— Exercise brief —
Please set down the data word for word; images do not go in the copy.

(Rendered images with source text)

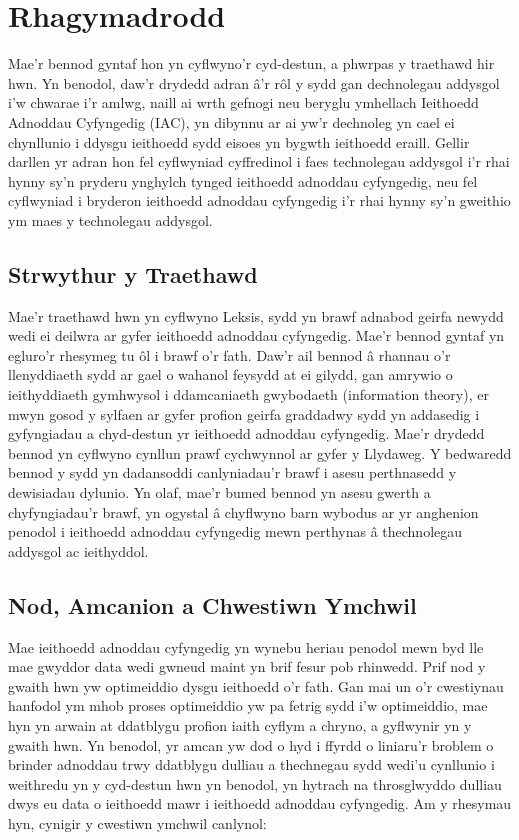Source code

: \chapter{Rhagymadrodd}    
Mae'r bennod gyntaf hon yn cyflwyno'r cyd-destun, a phwrpas y traethawd hir hwn. Yn benodol, daw'r drydedd adran â'r rôl y sydd gan dechnolegau addysgol i'w chwarae i'r amlwg, naill ai wrth gefnogi neu beryglu ymhellach Ieithoedd Adnoddau Cyfyngedig (IAC), yn dibynnu ar ai yw'r dechnoleg yn cael ei chynllunio i ddysgu ieithoedd sydd eisoes yn bygwth ieithoedd eraill. Gellir darllen yr adran hon fel cyflwyniad cyffredinol i faes technolegau addysgol i'r rhai hynny sy'n pryderu ynghylch tynged ieithoedd adnoddau cyfyngedig, neu fel cyflwyniad i bryderon ieithoedd adnoddau cyfyngedig i'r rhai hynny sy'n gweithio ym maes y technolegau addysgol.

\section{Strwythur y Traethawd}
Mae'r traethawd hwn yn cyflwyno Leksis, sydd yn brawf adnabod geirfa newydd wedi ei deilwra ar gyfer ieithoedd adnoddau cyfyngedig. Mae'r bennod gyntaf yn egluro'r rhesymeg tu ôl i brawf o'r fath. Daw'r ail bennod â rhannau o'r llenyddiaeth sydd ar gael o wahanol feysydd at ei gilydd, gan amrywio o ieithyddiaeth gymhwysol i ddamcaniaeth gwybodaeth (information theory), er mwyn gosod y sylfaen ar gyfer profion geirfa graddadwy sydd yn addasedig i gyfyngiadau a chyd-destun yr ieithoedd adnoddau cyfyngedig. Mae'r drydedd bennod yn cyflwyno cynllun prawf cychwynnol ar gyfer y Llydaweg. Y bedwaredd bennod y sydd yn dadansoddi canlyniadau'r brawf i asesu perthnasedd y dewisiadau dylunio. Yn olaf, mae'r bumed bennod yn asesu gwerth a chyfyngiadau'r brawf, yn ogystal â chyflwyno barn wybodus ar yr anghenion penodol i ieithoedd adnoddau cyfyngedig mewn perthynas â thechnolegau addysgol ac ieithyddol.

\section{Nod, Amcanion a Chwestiwn Ymchwil}
Mae ieithoedd adnoddau cyfyngedig yn wynebu heriau penodol mewn byd lle mae gwyddor data wedi gwneud maint yn brif fesur pob rhinwedd. Prif nod y gwaith hwn yw optimeiddio dysgu ieithoedd o’r fath. Gan mai un o’r cwestiynau hanfodol ym mhob proses optimeiddio yw pa fetrig sydd i’w optimeiddio, mae hyn yn arwain at ddatblygu profion iaith cyflym a chryno, a gyflwynir yn y gwaith hwn. Yn benodol, yr amcan yw dod o hyd i ffyrdd o liniaru’r broblem o brinder adnoddau trwy ddatblygu dulliau a thechnegau sydd wedi’u cynllunio i weithredu yn y cyd-destun hwn yn benodol, yn hytrach na throsglwyddo dulliau dwys eu data o ieithoedd mawr i ieithoedd adnoddau cyfyngedig. Am y rhesymau hyn, cynigir y cwestiwn ymchwil canlynol:

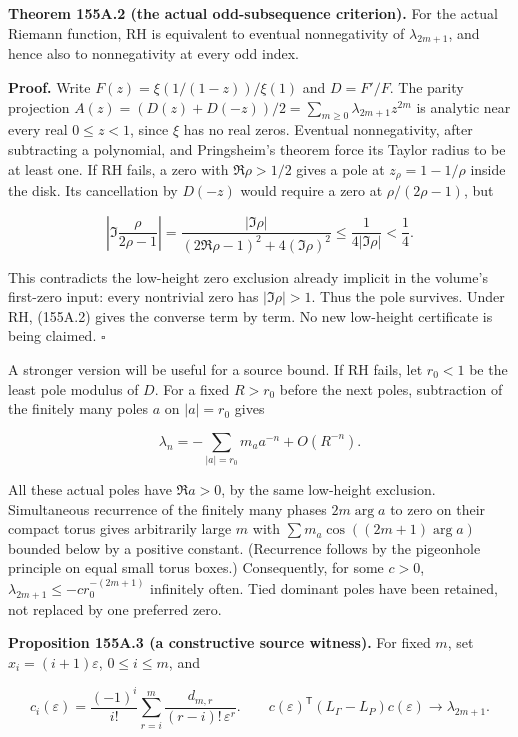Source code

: \documentclass[
  11pt,
]{book}
\begin{document}
\textbf{Theorem 155A.2 (the actual odd-subsequence criterion).} For the
actual Riemann function, RH is equivalent to eventual nonnegativity of
\(\lambda_{2m+1}\), and hence also to nonnegativity at every odd index.

\textbf{Proof.} Write \(F(z)=\xi(1/(1-z))/\xi(1)\) and \(D=F'/F\). The
parity projection
\(A(z)=(D(z)+D(-z))/2=\sum_{m\ge0}\lambda_{2m+1}z^{2m}\) is analytic
near every real \(0\le z<1\), since \(\xi\) has no real zeros. Eventual
nonnegativity, after subtracting a polynomial, and Pringsheim's theorem
force its Taylor radius to be at least one. If RH fails, a zero with
\(\Re\rho>1/2\) gives a pole at \(z_\rho=1-1/\rho\) inside the disk. Its
cancellation by \(D(-z)\) would require a zero at \(\rho/(2\rho-1)\),
but

\[
\left|\Im\frac{\rho}{2\rho-1}\right|
=\frac{|\Im\rho|}{(2\Re\rho-1)^2+4(\Im\rho)^2}
\le\frac1{4|\Im\rho|}<\frac14.
\]

This contradicts the low-height zero exclusion already implicit in the
volume's first-zero input: every nontrivial zero has \(|\Im\rho|>1\).
Thus the pole survives. Under RH, (155A.2) gives the converse term by
term. No new low-height certificate is being claimed. \(\square\)

A stronger version will be useful for a source bound. If RH fails, let
\(r_0<1\) be the least pole modulus of \(D\). For a fixed \(R>r_0\)
before the next poles, subtraction of the finitely many poles \(a\) on
\(|a|=r_0\) gives

\[
\lambda_n=-\sum_{|a|=r_0}m_a a^{-n}+O(R^{-n}).
\tag{155A.5}
\]

All these actual poles have \(\Re a>0\), by the same low-height
exclusion. Simultaneous recurrence of the finitely many phases
\(2m\arg a\) to zero on their compact torus gives arbitrarily large
\(m\) with \(\sum m_a\cos((2m+1)\arg a)\) bounded below by a positive
constant. (Recurrence follows by the pigeonhole principle on equal small
torus boxes.) Consequently, for some \(c>0\),
\(\lambda_{2m+1}\le-c r_0^{-(2m+1)}\) infinitely often. Tied dominant
poles have been retained, not replaced by one preferred zero.

\textbf{Proposition 155A.3 (a constructive source witness).} For fixed
\(m\), set \(x_i=(i+1)\varepsilon\), \(0\le i\le m\), and

\[
c_i(\varepsilon)=\frac{(-1)^i}{i!}
 \sum_{r=i}^m\frac{d_{m,r}}{(r-i)!\,\varepsilon^r}.
\qquad
\boxed{c(\varepsilon)^{\mathsf T}(L_\Gamma-L_P)c(\varepsilon)
 \longrightarrow\lambda_{2m+1}.}
\tag{155A.6}
\]
\end{document}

— Answer section —
Source code

: \chapter{Rhagymadrodd}    
Mae'r bennod gyntaf hon yn cyflwyno'r cyd-destun, a phwrpas y traethawd hir hwn. Yn benodol, daw'r drydedd adran â'r rôl y sydd gan dechnolegau addysgol i'w chwarae i'r amlwg, naill ai wrth gefnogi neu beryglu ymhellach Ieithoedd Adnoddau Cyfyngedig (IAC), yn dibynnu ar ai yw'r dechnoleg yn cael ei chynllunio i ddysgu ieithoedd sydd eisoes yn bygwth ieithoedd eraill. Gellir darllen yr adran hon fel cyflwyniad cyffredinol i faes technolegau addysgol i'r rhai hynny sy'n pryderu ynghylch tynged ieithoedd adnoddau cyfyngedig, neu fel cyflwyniad i bryderon ieithoedd adnoddau cyfyngedig i'r rhai hynny sy'n gweithio ym maes y technolegau addysgol.

\section{Strwythur y Traethawd}
Mae'r traethawd hwn yn cyflwyno Leksis, sydd yn brawf adnabod geirfa newydd wedi ei deilwra ar gyfer ieithoedd adnoddau cyfyngedig. Mae'r bennod gyntaf yn egluro'r rhesymeg tu ôl i brawf o'r fath. Daw'r ail bennod â rhannau o'r llenyddiaeth sydd ar gael o wahanol feysydd at ei gilydd, gan amrywio o ieithyddiaeth gymhwysol i ddamcaniaeth gwybodaeth (information theory), er mwyn gosod y sylfaen ar gyfer profion geirfa graddadwy sydd yn addasedig i gyfyngiadau a chyd-destun yr ieithoedd adnoddau cyfyngedig. Mae'r drydedd bennod yn cyflwyno cynllun prawf cychwynnol ar gyfer y Llydaweg. Y bedwaredd bennod y sydd yn dadansoddi canlyniadau'r brawf i asesu perthnasedd y dewisiadau dylunio. Yn olaf, mae'r bumed bennod yn asesu gwerth a chyfyngiadau'r brawf, yn ogystal â chyflwyno barn wybodus ar yr anghenion penodol i ieithoedd adnoddau cyfyngedig mewn perthynas â thechnolegau addysgol ac ieithyddol.

\section{Nod, Amcanion a Chwestiwn Ymchwil}
Mae ieithoedd adnoddau cyfyngedig yn wynebu heriau penodol mewn byd lle mae gwyddor data wedi gwneud maint yn brif fesur pob rhinwedd. Prif nod y gwaith hwn yw optimeiddio dysgu ieithoedd o’r fath. Gan mai un o’r cwestiynau hanfodol ym mhob proses optimeiddio yw pa fetrig sydd i’w optimeiddio, mae hyn yn arwain at ddatblygu profion iaith cyflym a chryno, a gyflwynir yn y gwaith hwn. Yn benodol, yr amcan yw dod o hyd i ffyrdd o liniaru’r broblem o brinder adnoddau trwy ddatblygu dulliau a thechnegau sydd wedi’u cynllunio i weithredu yn y cyd-destun hwn yn benodol, yn hytrach na throsglwyddo dulliau dwys eu data o ieithoedd mawr i ieithoedd adnoddau cyfyngedig. Am y rhesymau hyn, cynigir y cwestiwn ymchwil canlynol:

Source code

: \documentclass[
  11pt,
]{book}
\begin{document}
\textbf{Theorem 155A.2 (the actual odd-subsequence criterion).} For the
actual Riemann function, RH is equivalent to eventual nonnegativity of
\(\lambda_{2m+1}\), and hence also to nonnegativity at every odd index.

\textbf{Proof.} Write \(F(z)=\xi(1/(1-z))/\xi(1)\) and \(D=F'/F\). The
parity projection
\(A(z)=(D(z)+D(-z))/2=\sum_{m\ge0}\lambda_{2m+1}z^{2m}\) is analytic
near every real \(0\le z<1\), since \(\xi\) has no real zeros. Eventual
nonnegativity, after subtracting a polynomial, and Pringsheim's theorem
force its Taylor radius to be at least one. If RH fails, a zero with
\(\Re\rho>1/2\) gives a pole at \(z_\rho=1-1/\rho\) inside the disk. Its
cancellation by \(D(-z)\) would require a zero at \(\rho/(2\rho-1)\),
but

\[
\left|\Im\frac{\rho}{2\rho-1}\right|
=\frac{|\Im\rho|}{(2\Re\rho-1)^2+4(\Im\rho)^2}
\le\frac1{4|\Im\rho|}<\frac14.
\]

This contradicts the low-height zero exclusion already implicit in the
volume's first-zero input: every nontrivial zero has \(|\Im\rho|>1\).
Thus the pole survives. Under RH, (155A.2) gives the converse term by
term. No new low-height certificate is being claimed. \(\square\)

A stronger version will be useful for a source bound. If RH fails, let
\(r_0<1\) be the least pole modulus of \(D\). For a fixed \(R>r_0\)
before the next poles, subtraction of the finitely many poles \(a\) on
\(|a|=r_0\) gives

\[
\lambda_n=-\sum_{|a|=r_0}m_a a^{-n}+O(R^{-n}).
\tag{155A.5}
\]

All these actual poles have \(\Re a>0\), by the same low-height
exclusion. Simultaneous recurrence of the finitely many phases
\(2m\arg a\) to zero on their compact torus gives arbitrarily large
\(m\) with \(\sum m_a\cos((2m+1)\arg a)\) bounded below by a positive
constant. (Recurrence follows by the pigeonhole principle on equal small
torus boxes.) Consequently, for some \(c>0\),
\(\lambda_{2m+1}\le-c r_0^{-(2m+1)}\) infinitely often. Tied dominant
poles have been retained, not replaced by one preferred zero.

\textbf{Proposition 155A.3 (a constructive source witness).} For fixed
\(m\), set \(x_i=(i+1)\varepsilon\), \(0\le i\le m\), and

\[
c_i(\varepsilon)=\frac{(-1)^i}{i!}
 \sum_{r=i}^m\frac{d_{m,r}}{(r-i)!\,\varepsilon^r}.
\qquad
\boxed{c(\varepsilon)^{\mathsf T}(L_\Gamma-L_P)c(\varepsilon)
 \longrightarrow\lambda_{2m+1}.}
\tag{155A.6}
\]
\end{document}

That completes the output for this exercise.